**WORK ORDER**
The line containing "Highlighting actions or" marks the end; return exactly every line from the start of the records up to and including it, but no pictures.

═══ SUPPLIED RECORDS ═══

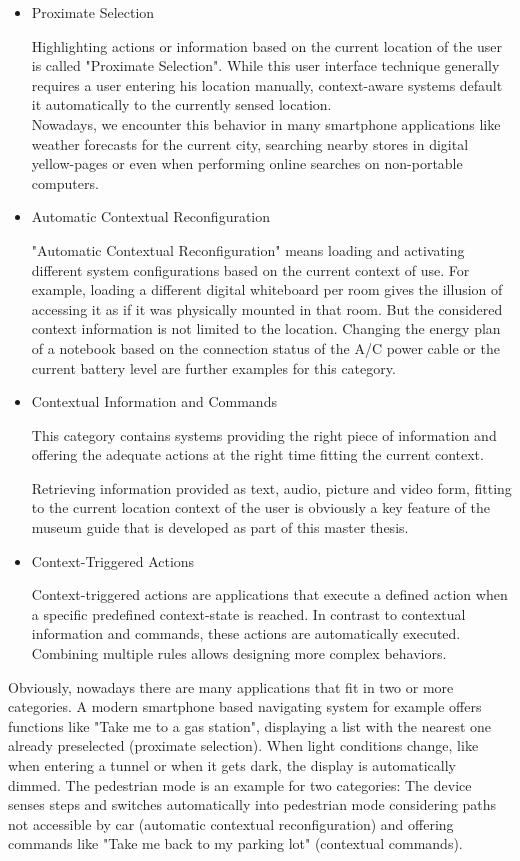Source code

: \begin{itemize}
\item Proximate Selection

Highlighting actions or information based on the current location of the user is called "Proximate Selection". While this user interface technique generally requires a user entering his location manually, context-aware systems default it automatically to the currently sensed location. \\
Nowadays, we encounter this behavior in many smartphone applications like weather forecasts for the current city, searching nearby stores in digital yellow-pages or even when performing online searches on non-portable computers.

\item Automatic Contextual Reconfiguration

"Automatic Contextual Reconfiguration" means loading and activating different system configurations based on the current context of use. For example, loading a different digital whiteboard per room gives the illusion of accessing it as if it was physically mounted in that room. But the considered context information is not limited to the location. Changing the energy plan of a notebook based on the connection status of the A/C power cable or the current battery level are further examples for this category. 

\item Contextual Information and Commands

This category contains systems providing the right piece of information and offering the adequate actions at the right time fitting the current context.

Retrieving information provided as text, audio, picture and video form, fitting to the current location context of the user is obviously a key feature of the museum guide that is developed as part of this master thesis.

\item Context-Triggered Actions

Context-triggered actions are applications that execute a defined action when a specific predefined context-state is reached. In contrast to contextual information and commands, these actions are automatically executed. Combining multiple rules allows designing more complex behaviors.

\end{itemize}




Obviously, nowadays there are many applications that fit in two or more categories. A modern smartphone based navigating system for example offers functions like "Take me to a gas station", displaying a list with the nearest one already preselected (proximate selection). When light conditions change, like when entering a tunnel or when it gets dark, the display is automatically dimmed. The pedestrian mode is an example for two categories: The device senses steps and switches automatically into pedestrian mode considering paths not accessible by car (automatic contextual reconfiguration) and offering commands like "Take me back to my parking lot" (contextual commands).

═══

**FINISHED TASK**
Source code

: \begin{itemize}
\item Proximate Selection

Highlighting actions or information based on the current location of the user is called "Proximate Selection". While this user interface technique generally requires a user entering his location manually, context-aware systems default it automatically to the currently sensed location. \\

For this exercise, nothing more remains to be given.